Gather, from the listing beneath this task, every line holding the string "cellcolor".

MATERIAL PROVIDED Start Marker

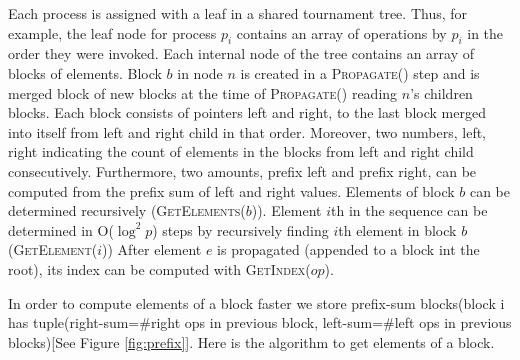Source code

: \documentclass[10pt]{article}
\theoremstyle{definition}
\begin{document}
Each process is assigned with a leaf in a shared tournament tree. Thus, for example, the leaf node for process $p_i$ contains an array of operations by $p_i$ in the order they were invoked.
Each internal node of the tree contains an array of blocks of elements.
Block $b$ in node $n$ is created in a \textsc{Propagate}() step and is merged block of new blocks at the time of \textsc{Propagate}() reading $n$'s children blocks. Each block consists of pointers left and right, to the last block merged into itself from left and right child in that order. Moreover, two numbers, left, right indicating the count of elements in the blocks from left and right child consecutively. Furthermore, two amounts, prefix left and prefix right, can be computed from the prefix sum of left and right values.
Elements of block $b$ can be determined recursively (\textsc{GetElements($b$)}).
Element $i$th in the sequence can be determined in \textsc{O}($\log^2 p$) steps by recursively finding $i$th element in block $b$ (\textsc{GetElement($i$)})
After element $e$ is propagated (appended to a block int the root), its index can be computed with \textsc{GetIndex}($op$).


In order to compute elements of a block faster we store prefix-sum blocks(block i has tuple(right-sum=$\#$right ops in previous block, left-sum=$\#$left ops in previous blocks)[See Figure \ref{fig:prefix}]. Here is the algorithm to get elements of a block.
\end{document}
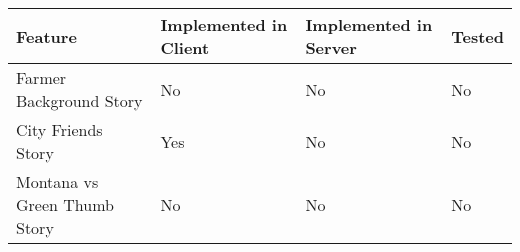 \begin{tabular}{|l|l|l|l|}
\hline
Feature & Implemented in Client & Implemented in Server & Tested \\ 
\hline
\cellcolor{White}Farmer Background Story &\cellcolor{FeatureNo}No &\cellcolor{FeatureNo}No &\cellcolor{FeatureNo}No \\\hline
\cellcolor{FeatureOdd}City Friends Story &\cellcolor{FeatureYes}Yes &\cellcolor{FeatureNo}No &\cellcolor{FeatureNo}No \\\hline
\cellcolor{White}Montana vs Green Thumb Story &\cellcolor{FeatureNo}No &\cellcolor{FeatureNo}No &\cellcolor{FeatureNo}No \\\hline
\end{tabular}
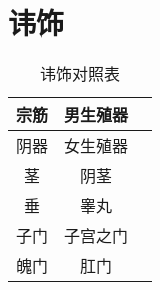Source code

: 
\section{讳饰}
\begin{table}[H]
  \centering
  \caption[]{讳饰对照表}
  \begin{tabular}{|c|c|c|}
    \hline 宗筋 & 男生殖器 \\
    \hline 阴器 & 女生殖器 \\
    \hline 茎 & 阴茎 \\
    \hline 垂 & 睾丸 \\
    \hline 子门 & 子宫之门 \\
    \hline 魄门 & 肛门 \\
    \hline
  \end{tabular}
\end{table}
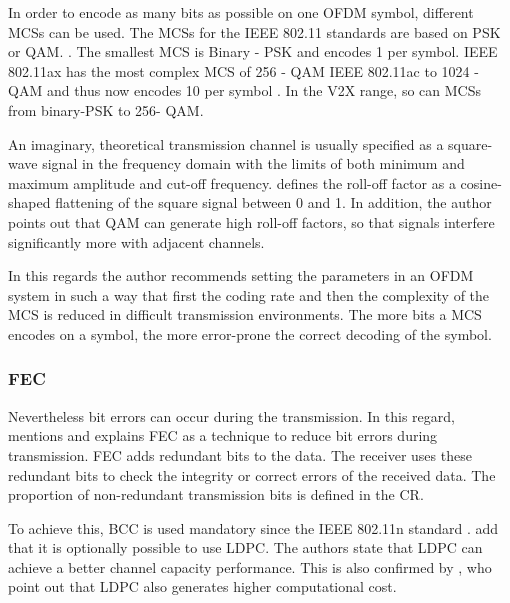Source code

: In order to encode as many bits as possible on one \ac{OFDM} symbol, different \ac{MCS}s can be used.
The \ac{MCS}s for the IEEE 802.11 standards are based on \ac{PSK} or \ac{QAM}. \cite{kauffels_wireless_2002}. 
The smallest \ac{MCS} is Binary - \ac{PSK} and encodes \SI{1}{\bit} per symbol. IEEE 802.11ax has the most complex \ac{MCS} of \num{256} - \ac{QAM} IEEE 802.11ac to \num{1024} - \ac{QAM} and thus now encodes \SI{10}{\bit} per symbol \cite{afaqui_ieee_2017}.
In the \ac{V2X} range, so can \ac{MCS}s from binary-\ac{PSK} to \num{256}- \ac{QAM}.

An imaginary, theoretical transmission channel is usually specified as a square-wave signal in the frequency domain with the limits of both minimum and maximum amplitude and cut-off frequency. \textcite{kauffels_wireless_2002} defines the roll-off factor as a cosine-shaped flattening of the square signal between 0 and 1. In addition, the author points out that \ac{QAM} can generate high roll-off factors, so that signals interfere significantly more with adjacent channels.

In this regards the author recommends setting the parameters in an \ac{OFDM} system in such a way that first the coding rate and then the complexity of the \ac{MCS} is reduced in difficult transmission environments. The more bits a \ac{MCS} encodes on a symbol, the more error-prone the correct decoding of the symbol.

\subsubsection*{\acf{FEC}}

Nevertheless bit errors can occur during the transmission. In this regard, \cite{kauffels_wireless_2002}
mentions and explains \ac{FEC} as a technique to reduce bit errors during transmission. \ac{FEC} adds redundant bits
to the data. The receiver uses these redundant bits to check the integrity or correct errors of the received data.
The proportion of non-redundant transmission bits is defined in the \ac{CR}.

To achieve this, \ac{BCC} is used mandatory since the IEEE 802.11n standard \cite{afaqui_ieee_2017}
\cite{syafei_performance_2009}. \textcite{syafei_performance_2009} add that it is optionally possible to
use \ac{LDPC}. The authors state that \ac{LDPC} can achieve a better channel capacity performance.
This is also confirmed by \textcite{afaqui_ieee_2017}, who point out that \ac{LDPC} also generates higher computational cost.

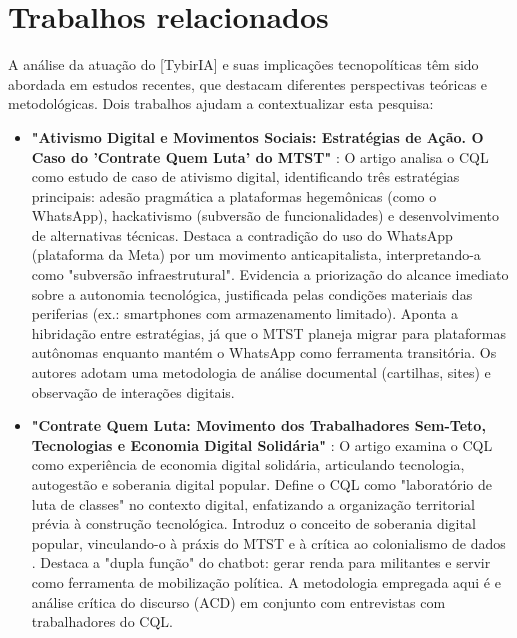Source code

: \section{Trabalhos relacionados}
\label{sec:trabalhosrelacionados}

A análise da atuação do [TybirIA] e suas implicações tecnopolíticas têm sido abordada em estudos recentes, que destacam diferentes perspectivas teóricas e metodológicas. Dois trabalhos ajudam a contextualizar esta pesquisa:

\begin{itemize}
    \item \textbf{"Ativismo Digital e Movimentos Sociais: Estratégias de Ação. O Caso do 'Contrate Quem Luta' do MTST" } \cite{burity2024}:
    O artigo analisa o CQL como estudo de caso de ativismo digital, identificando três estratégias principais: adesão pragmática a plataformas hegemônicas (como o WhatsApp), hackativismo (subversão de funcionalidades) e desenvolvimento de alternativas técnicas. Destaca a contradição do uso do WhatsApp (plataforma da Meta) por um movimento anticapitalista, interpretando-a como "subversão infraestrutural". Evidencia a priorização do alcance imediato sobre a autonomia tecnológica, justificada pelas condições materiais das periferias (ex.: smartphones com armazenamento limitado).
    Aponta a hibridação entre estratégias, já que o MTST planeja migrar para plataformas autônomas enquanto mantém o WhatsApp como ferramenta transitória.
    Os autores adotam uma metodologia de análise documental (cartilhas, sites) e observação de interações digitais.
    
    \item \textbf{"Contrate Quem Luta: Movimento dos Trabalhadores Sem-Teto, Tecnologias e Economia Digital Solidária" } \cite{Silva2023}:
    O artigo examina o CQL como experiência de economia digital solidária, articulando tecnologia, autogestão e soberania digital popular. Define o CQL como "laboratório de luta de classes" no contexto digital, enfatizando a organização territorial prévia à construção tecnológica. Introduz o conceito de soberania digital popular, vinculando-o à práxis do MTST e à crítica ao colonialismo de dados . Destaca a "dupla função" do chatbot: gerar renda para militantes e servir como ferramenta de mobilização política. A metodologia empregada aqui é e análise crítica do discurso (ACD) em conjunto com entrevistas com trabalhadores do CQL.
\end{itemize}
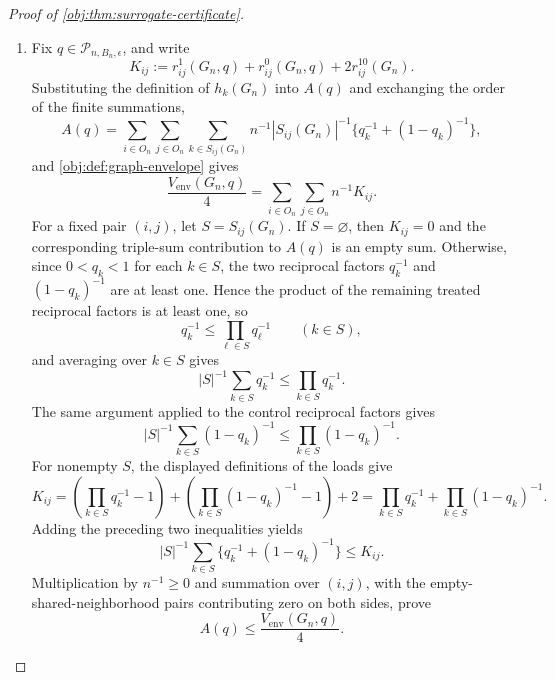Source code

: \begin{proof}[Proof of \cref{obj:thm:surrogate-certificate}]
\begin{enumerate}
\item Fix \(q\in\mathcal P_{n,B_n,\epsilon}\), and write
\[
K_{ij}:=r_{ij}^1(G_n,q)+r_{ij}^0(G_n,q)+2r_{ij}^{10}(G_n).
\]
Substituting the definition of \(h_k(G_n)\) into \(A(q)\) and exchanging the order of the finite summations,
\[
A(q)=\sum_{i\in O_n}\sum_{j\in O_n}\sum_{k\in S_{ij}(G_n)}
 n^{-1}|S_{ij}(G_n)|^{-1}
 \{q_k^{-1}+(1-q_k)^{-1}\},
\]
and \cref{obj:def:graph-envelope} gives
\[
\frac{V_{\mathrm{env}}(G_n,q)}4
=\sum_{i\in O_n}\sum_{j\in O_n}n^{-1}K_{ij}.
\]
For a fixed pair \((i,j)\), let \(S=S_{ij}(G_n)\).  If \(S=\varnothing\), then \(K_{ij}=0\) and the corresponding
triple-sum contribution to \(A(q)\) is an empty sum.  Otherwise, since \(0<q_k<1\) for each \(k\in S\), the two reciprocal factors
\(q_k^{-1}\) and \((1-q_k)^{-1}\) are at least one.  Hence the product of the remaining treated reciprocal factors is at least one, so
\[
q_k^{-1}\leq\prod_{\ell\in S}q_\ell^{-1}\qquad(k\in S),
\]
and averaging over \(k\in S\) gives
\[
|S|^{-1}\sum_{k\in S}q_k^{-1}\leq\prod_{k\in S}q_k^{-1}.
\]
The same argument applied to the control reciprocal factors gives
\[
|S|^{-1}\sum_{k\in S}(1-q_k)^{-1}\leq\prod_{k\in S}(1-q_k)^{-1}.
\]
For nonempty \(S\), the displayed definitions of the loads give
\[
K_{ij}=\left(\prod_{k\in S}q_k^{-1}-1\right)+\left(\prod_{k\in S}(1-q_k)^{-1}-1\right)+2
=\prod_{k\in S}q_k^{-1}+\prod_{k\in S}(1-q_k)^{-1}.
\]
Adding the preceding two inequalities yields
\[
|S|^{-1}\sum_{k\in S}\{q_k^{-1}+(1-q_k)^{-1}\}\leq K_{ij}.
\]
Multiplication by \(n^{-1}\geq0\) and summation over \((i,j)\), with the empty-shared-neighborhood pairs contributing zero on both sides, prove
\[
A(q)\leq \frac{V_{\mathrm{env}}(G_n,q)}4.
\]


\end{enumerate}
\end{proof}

MATERIAL PROVIDED End Marker

→ **SOLUTION FOR THIS EXERCISE**
\cellcolor{White}Farmer Background Story &\cellcolor{FeatureNo}No &\cellcolor{FeatureNo}No &\cellcolor{FeatureNo}No \\\hline
\cellcolor{FeatureOdd}City Friends Story &\cellcolor{FeatureYes}Yes &\cellcolor{FeatureNo}No &\cellcolor{FeatureNo}No \\\hline
\cellcolor{White}Montana vs Green Thumb Story &\cellcolor{FeatureNo}No &\cellcolor{FeatureNo}No &\cellcolor{FeatureNo}No \\\hline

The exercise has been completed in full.